Le procès Thomas Sankara et 12 autres a repris ce mercredi 3 novembre au tribunal militaire, délocalisé pour la circonstance dans la salle des banquets de Ouaga 2000. Aujourd’hui, c’était au tour de la défense de prendre la parole pour poser ses questions à son client Bossobè Traoré. Faut-il le rappeler, le sieur Traoré est accusé de complicité de coup d’État et de complicité d’atteinte à la sûreté de l’État. De l’avis de la partie civile, c’est lui la taupe qui aurait fourni tous les renseignements nécessaires au commando qui a assassiné Thomas Sankara et ses compagnons ce jeudi noir du 15 octobre.
La partie civile ne conçoit pas que le commando Arzouma Otis Ouédraogo, qui avait dans sa ligne de mire Bossobè Traoré, n’ait pu l’atteindre qu’au bras. Mieux, elle ne s’explique pas le fait que l’accusé ait été par la suite évacué en France pour de meilleurs soins par ceux-là mêmes qui voulaient attenter à sa vie. Pour l’accusé, « il serait devenu un héros s’il était mort » mais comme il est vivant, on le traite de « traître ».

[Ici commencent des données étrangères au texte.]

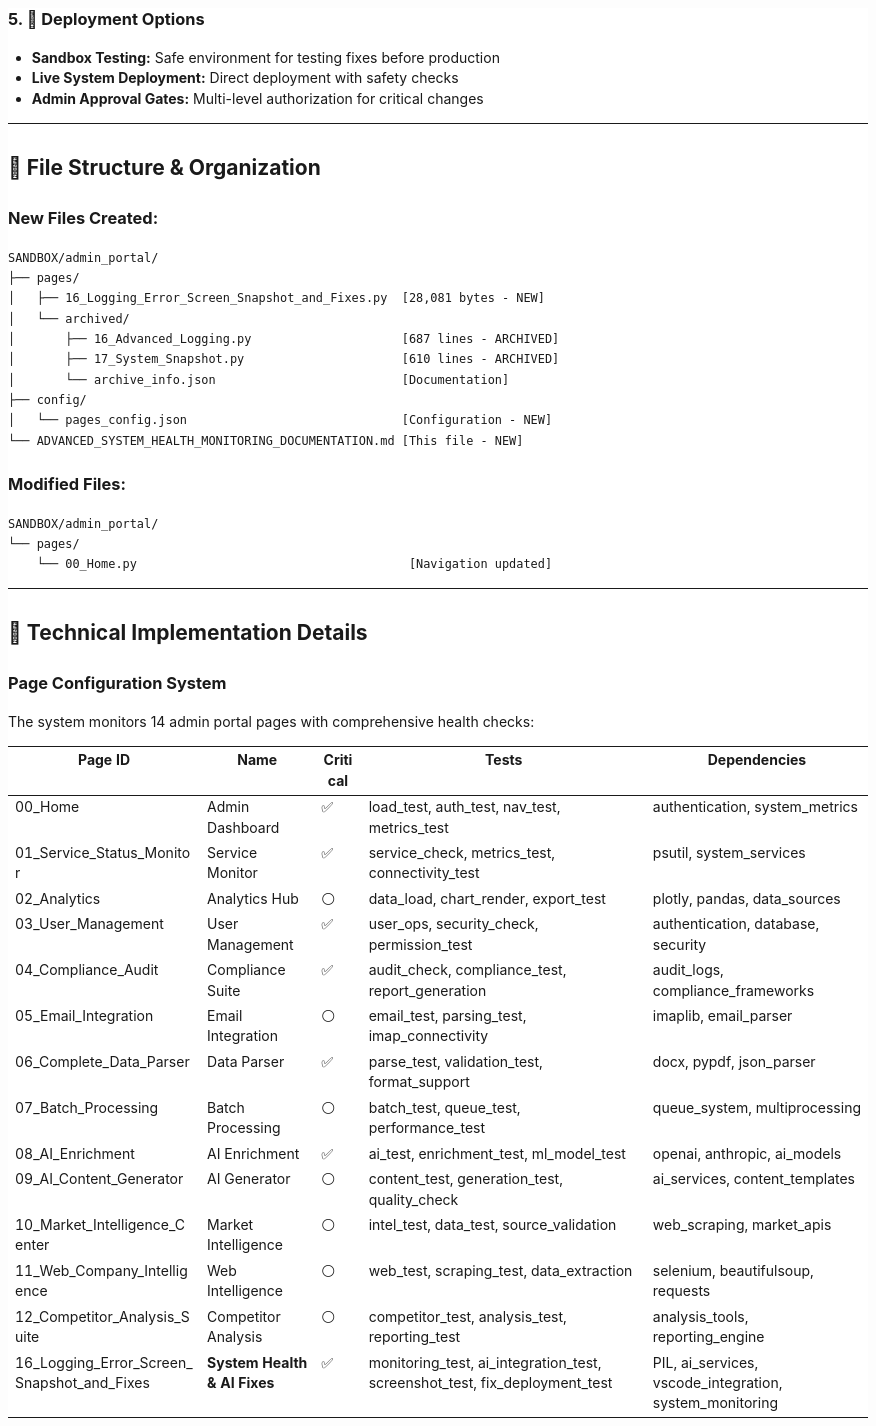### 5. **🚀 Deployment Options**
- **Sandbox Testing:** Safe environment for testing fixes before production
- **Live System Deployment:** Direct deployment with safety checks
- **Admin Approval Gates:** Multi-level authorization for critical changes

---

## 📁 File Structure & Organization

### **New Files Created:**
```
SANDBOX/admin_portal/
├── pages/
│   ├── 16_Logging_Error_Screen_Snapshot_and_Fixes.py  [28,081 bytes - NEW]
│   └── archived/
│       ├── 16_Advanced_Logging.py                     [687 lines - ARCHIVED]
│       ├── 17_System_Snapshot.py                      [610 lines - ARCHIVED]
│       └── archive_info.json                          [Documentation]
├── config/
│   └── pages_config.json                              [Configuration - NEW]
└── ADVANCED_SYSTEM_HEALTH_MONITORING_DOCUMENTATION.md [This file - NEW]
```

### **Modified Files:**
```
SANDBOX/admin_portal/
└── pages/
    └── 00_Home.py                                      [Navigation updated]
```

---

## 🔧 Technical Implementation Details

### **Page Configuration System**
The system monitors 14 admin portal pages with comprehensive health checks:

| Page ID | Name | Critical | Tests | Dependencies |
|---------|------|----------|-------|--------------|
| 00_Home | Admin Dashboard | ✅ | load_test, auth_test, nav_test, metrics_test | authentication, system_metrics |
| 01_Service_Status_Monitor | Service Monitor | ✅ | service_check, metrics_test, connectivity_test | psutil, system_services |
| 02_Analytics | Analytics Hub | ⚪ | data_load, chart_render, export_test | plotly, pandas, data_sources |
| 03_User_Management | User Management | ✅ | user_ops, security_check, permission_test | authentication, database, security |
| 04_Compliance_Audit | Compliance Suite | ✅ | audit_check, compliance_test, report_generation | audit_logs, compliance_frameworks |
| 05_Email_Integration | Email Integration | ⚪ | email_test, parsing_test, imap_connectivity | imaplib, email_parser |
| 06_Complete_Data_Parser | Data Parser | ✅ | parse_test, validation_test, format_support | docx, pypdf, json_parser |
| 07_Batch_Processing | Batch Processing | ⚪ | batch_test, queue_test, performance_test | queue_system, multiprocessing |
| 08_AI_Enrichment | AI Enrichment | ✅ | ai_test, enrichment_test, ml_model_test | openai, anthropic, ai_models |
| 09_AI_Content_Generator | AI Generator | ⚪ | content_test, generation_test, quality_check | ai_services, content_templates |
| 10_Market_Intelligence_Center | Market Intelligence | ⚪ | intel_test, data_test, source_validation | web_scraping, market_apis |
| 11_Web_Company_Intelligence | Web Intelligence | ⚪ | web_test, scraping_test, data_extraction | selenium, beautifulsoup, requests |
| 12_Competitor_Analysis_Suite | Competitor Analysis | ⚪ | competitor_test, analysis_test, reporting_test | analysis_tools, reporting_engine |
| 16_Logging_Error_Screen_Snapshot_and_Fixes | **System Health & AI Fixes** | ✅ | monitoring_test, ai_integration_test, screenshot_test, fix_deployment_test | PIL, ai_services, vscode_integration, system_monitoring |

Selon lui, le type de fusil utilisé par le commando Arzouma Otis Ouédraogo est un fusil à pompe. Le parquet fait remarquer que ce type de fusil a des balles de type chevrotine (munition composée de grenaille de plomb).Ce sont des fusils de calibre 12-76mm. L’accusé est catégorique : c’est l’arme qu’a utilisée « Otis » pour abattre ses collègues Der Somda et Abdoulaye Gouem et lui tirer sur le bras. Pourtant, le parquet a affirmé que selon l’expertise balistique, les balles retrouvées sur les corps de Der Somda et Abdoulaye Gouem étaient de calibre 7-62mm. « Un fusil à pompe ne peut pas tirer une balle de calibre 7-62mm. Seuls les fusils d’assaut de type kalachnikov ou des fusils HK G3. Donc ce n’est pas un fusil à pompe que tenait Otis », a déclaré le parquet. Il a également fait remarquer que le rapport du Centre national d’entraînement commando (CNEC) dressé par Bossobé Traoré montre clairement qu’il a été touché au coude par une balle qui lui a traversé tout l’avant-bras et est ressorti à la main droite. Pourtant, l’accusé maintient qu’il a été blessé alors qu’il était couché au sol avant de prendre la fuite. Pour le parquet, cette version n’est pas plausible car étant à plat vendre, le tir ne saurait avoir son bras puis sortir par sa paume, selon toute vraisemblable, le tir a été effectué de dos.
Pour la défense ce matin, l’évacuation de Bossobè Traoré n’avait rien d’exceptionnelle. De plus, pour l’avocate de l’accusé, Me Maria Kanyili, il n’était pas de mèche avec ceux qui ont perpétré le coup d’État comme le laisse entrevoir la partie civile. Me Maria Kanyili a fait des observations à la suite de son interrogatoire : « Il n'est pas le seul survivant. Ses deux chefs, à savoir Laurent Ilboudo et Drissa Sow, sont vivants et ils n'ont rien eu pendant l'attaque. Il n'avait pas de moyen personnel de communication, mis à part une Motorola qui était l'apanage de ses chefs. S'il était informé du coup d'État et qu'il avait fourni les informations comme les autres le prétendent, il ne serait pas allé au service ce jour-là mais aurait trouvé un motif pour s’absenter. Son évacuation en France a suivi toutes les procédures normales et un ordre a même été signé par le ministre de la Santé d'alors. Il n'a pas bénéficié de largesses pour être évacué en France. Il était le seul blessé. C'est en 2004 qu'il a été indemnisé à la suite de la Journée du pardon avec bien d'autres ». C’est ainsi que prit fin l’audition de Bossobé Traoré.
A la demande de Me Victoria Nébié, l’audience a été suspendue et reprend demain jeudi à 9h par l’interrogatoire du médecin-militaire Alidou Jean Christophe Diembré, directeur central du service de santé des forces armées populaires au moment des faits.